Hearing Ex. 2 (caps and underline in original); see also Hearing Tr. at 28:13-23 (although respondent did hire Safety-Kleen to test, and received the test, no TCLP analysis was provided to substantiate the claim that the waste was non-hazardous); id. at 43:17-25 (the "significant deviation" here warranting "moderate" classification was the incorrect determination that the waste was non-hazardous); id. at 52:7-14 (respondent must still abide by regulations and cannot use statement by Safety-Kleen that waste was non-hazardous as a reason for not disposing it properly).

Respondent asserts that the extent of deviation element should be characterized as "minor." The 1990 Penalty Policy defines a "minor" extent of deviation element of the gravity-based penalty component as follows:

MINOR : the violator deviates somewhat from the regulatory or statutory requirements but most (or all important aspects) of the requirements are met.

1990 Penalty Policy, at 17. To support its position that the extent of deviation element should be characterized as "minor," respondent elicited testimony on cross-examination that respondent did send out the waste for testing, that it was tested and that the test results indicated that the waste was not hazardous per TCLP analysis. See Hearing Tr. at 43:4-20.

According to Department staff, the "significant deviation" in this matter included the fact that respondent's waste was mischaracterized, and that the hazardous waste was actually disposed of at a non-hazardous waste landfill. See Hearing Ex. 2; see also Hearing Tr. at 43:17-25, 52:7-14. I find staff's discretionary determination on this element to be reasonable. In so finding, however, I note that the record reflects respondent's implementation of some of the requirements.

2. Multi-Day Penalty

Department staff determined that respondent mischaracterized its waste for twenty years, thus warranting the use of the multi-day penalty provisions of the 1990 Penalty Policy. Pursuant to the policy, multi-day penalties are "presumed" appropriate for days 2-180 with respect to violations designated, as in the present case, "moderate-moderate." See id. Thus, Department staff determined that the multi-day penalty here should be for 179 days. See Hearing Tr. at 30:4-11.

Once it is determined that the penalty should be "multi-day," penalty calculation involves utilizing the "multi-day matrix of minimum daily penalties." See 1990 Penalty Policy at 24. The multi-day matrix provides a penalty range of $250-$1,600 for multi-day violations determined, as in the present case, to be "moderate-moderate." Id. Department staff chose the lowest amount in this penalty range - $250 - to apply to the violations here at issue. See Hearing Ex. 2 (worksheet); see also Hearing Tr. at 26:9-19.
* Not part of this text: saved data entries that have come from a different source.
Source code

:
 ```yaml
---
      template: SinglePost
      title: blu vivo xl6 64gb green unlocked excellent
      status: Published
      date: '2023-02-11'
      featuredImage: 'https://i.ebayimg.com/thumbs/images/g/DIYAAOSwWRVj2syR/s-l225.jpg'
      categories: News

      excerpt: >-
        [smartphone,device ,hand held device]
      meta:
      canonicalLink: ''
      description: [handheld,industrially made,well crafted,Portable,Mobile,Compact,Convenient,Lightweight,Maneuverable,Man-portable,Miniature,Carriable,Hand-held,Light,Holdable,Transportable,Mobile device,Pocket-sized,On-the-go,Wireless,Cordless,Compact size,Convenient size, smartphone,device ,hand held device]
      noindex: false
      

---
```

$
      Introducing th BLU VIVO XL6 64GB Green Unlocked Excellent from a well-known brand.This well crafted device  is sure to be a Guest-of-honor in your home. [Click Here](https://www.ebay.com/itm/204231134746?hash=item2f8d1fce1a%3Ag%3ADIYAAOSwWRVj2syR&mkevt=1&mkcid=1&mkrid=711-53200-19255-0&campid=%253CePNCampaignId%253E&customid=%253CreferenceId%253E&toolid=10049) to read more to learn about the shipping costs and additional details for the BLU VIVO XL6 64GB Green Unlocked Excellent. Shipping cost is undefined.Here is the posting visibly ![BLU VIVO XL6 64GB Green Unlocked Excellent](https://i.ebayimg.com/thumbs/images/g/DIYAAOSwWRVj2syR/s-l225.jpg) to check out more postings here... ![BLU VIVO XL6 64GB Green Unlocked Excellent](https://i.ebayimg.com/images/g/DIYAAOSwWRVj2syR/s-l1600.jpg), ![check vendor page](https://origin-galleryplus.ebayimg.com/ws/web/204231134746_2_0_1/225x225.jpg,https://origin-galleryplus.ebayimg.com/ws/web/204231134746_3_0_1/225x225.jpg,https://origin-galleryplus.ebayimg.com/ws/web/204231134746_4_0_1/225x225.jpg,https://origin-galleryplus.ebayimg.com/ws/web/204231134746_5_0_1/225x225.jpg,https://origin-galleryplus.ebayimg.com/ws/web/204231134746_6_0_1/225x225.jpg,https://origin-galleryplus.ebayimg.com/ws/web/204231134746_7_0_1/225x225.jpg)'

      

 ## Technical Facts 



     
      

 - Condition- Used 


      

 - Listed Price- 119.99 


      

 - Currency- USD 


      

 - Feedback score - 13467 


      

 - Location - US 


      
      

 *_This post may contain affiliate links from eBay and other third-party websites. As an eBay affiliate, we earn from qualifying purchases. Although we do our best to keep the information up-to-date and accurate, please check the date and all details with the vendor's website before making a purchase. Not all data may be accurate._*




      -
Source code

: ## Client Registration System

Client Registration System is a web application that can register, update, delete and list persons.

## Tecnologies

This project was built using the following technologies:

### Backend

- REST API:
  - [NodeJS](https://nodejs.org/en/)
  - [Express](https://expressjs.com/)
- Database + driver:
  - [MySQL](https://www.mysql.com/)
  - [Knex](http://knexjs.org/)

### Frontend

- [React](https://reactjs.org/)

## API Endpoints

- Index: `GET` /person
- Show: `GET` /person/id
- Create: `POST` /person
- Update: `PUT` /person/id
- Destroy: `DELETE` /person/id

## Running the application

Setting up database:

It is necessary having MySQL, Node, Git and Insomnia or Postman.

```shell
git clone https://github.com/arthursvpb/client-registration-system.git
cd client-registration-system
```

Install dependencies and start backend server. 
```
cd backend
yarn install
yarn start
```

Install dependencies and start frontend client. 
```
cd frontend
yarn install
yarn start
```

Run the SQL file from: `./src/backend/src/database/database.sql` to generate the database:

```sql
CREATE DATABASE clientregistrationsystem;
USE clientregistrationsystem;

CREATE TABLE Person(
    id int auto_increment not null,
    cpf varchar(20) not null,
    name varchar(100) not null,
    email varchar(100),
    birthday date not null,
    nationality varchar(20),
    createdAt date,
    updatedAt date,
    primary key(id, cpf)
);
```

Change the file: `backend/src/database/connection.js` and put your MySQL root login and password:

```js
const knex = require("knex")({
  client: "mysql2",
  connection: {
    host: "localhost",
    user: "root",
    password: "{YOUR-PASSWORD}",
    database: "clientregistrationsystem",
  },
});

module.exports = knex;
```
Staff's penalty calculation also involved "collapsing" respondent's two violations - failure to properly characterize waste and improper shipment of hazardous waste - into one violation, so that the total reflects only one penalty per day rather than two. Staff's rationale was that the second violation was the result of the first one. See Hearing Tr. at 27:6-24. Staff calculated the penalty as follows: $250 x 179 days, minus one day = $44,500. See Hearing Ex. 2.[8]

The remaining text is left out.